DIRECTIONS FOR THIS TASK:
What you return must match the data below exactly, minus any pictures.

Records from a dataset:
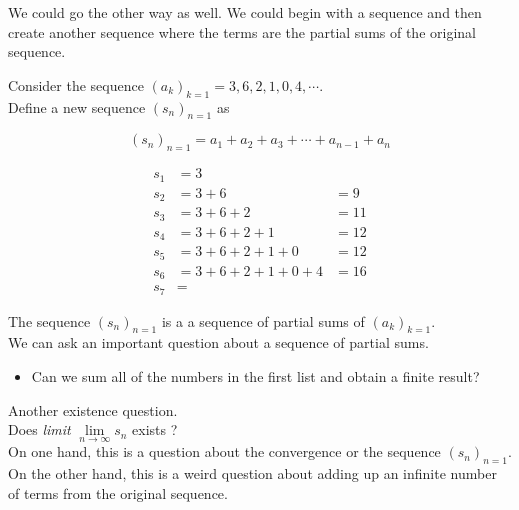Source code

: \documentclass{ximera}
\begin{document}
We could go the other way as well.  We could begin with a sequence and then create another sequence where the terms are the partial sums of the original sequence.








\begin{example}


Consider the sequence $(a_k)_{k=1} = 3, 6, 2, 1, 0, 4, \cdots$. \\

Define a new sequence $(s_n)_{n=1}$ as 


\[
(s_n)_{n=1} = a_1 + a_2 + a_3 + \cdots + a_{n-1} + a_n
\]





\begin{align*}
s_1 & = 3 \\
s_2 & = 3 + 6 & = 9 \\
s_3 & = 3 + 6 + 2 & = 11 \\
s_4 & = 3 + 6 + 2 + 1 & = 12 \\
s_5 & = 3 + 6 + 2 + 1 + 0 & = 12 \\
s_6 & = 3 + 6 + 2 + 1 + 0 + 4 & = 16 \\
s_7 & = 
\end{align*}



\end{example}


The sequence $(s_n)_{n=1}$ is a a sequence of partial sums of $(a_k)_{k=1}$. \\




We can ask an important question about a sequence of partial sums.

\begin{itemize}
\item Can we sum all of the numbers in the first list and obtain a finite result?
\end{itemize}



Another existence question. \\

Does \emph{limit} $\lim\limits_{n \to \infty} s_n$ exists ? \\


On one hand, this is a question about the convergence or the sequence $(s_n)_{n=1}$.  On the other hand, this is a weird question about adding up an infinite number of terms from the original sequence. \\
\end{document}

SOLUTION FOR THIS TASK:
Source code

: \documentclass{ximera}
\begin{document}
We could go the other way as well.  We could begin with a sequence and then create another sequence where the terms are the partial sums of the original sequence.








\begin{example}


Consider the sequence $(a_k)_{k=1} = 3, 6, 2, 1, 0, 4, \cdots$. \\

Define a new sequence $(s_n)_{n=1}$ as 


\[
(s_n)_{n=1} = a_1 + a_2 + a_3 + \cdots + a_{n-1} + a_n
\]





\begin{align*}
s_1 & = 3 \\
s_2 & = 3 + 6 & = 9 \\
s_3 & = 3 + 6 + 2 & = 11 \\
s_4 & = 3 + 6 + 2 + 1 & = 12 \\
s_5 & = 3 + 6 + 2 + 1 + 0 & = 12 \\
s_6 & = 3 + 6 + 2 + 1 + 0 + 4 & = 16 \\
s_7 & = 
\end{align*}



\end{example}


The sequence $(s_n)_{n=1}$ is a a sequence of partial sums of $(a_k)_{k=1}$. \\




We can ask an important question about a sequence of partial sums.

\begin{itemize}
\item Can we sum all of the numbers in the first list and obtain a finite result?
\end{itemize}



Another existence question. \\

Does \emph{limit} $\lim\limits_{n \to \infty} s_n$ exists ? \\


On one hand, this is a question about the convergence or the sequence $(s_n)_{n=1}$.  On the other hand, this is a weird question about adding up an infinite number of terms from the original sequence. \\
\end{document}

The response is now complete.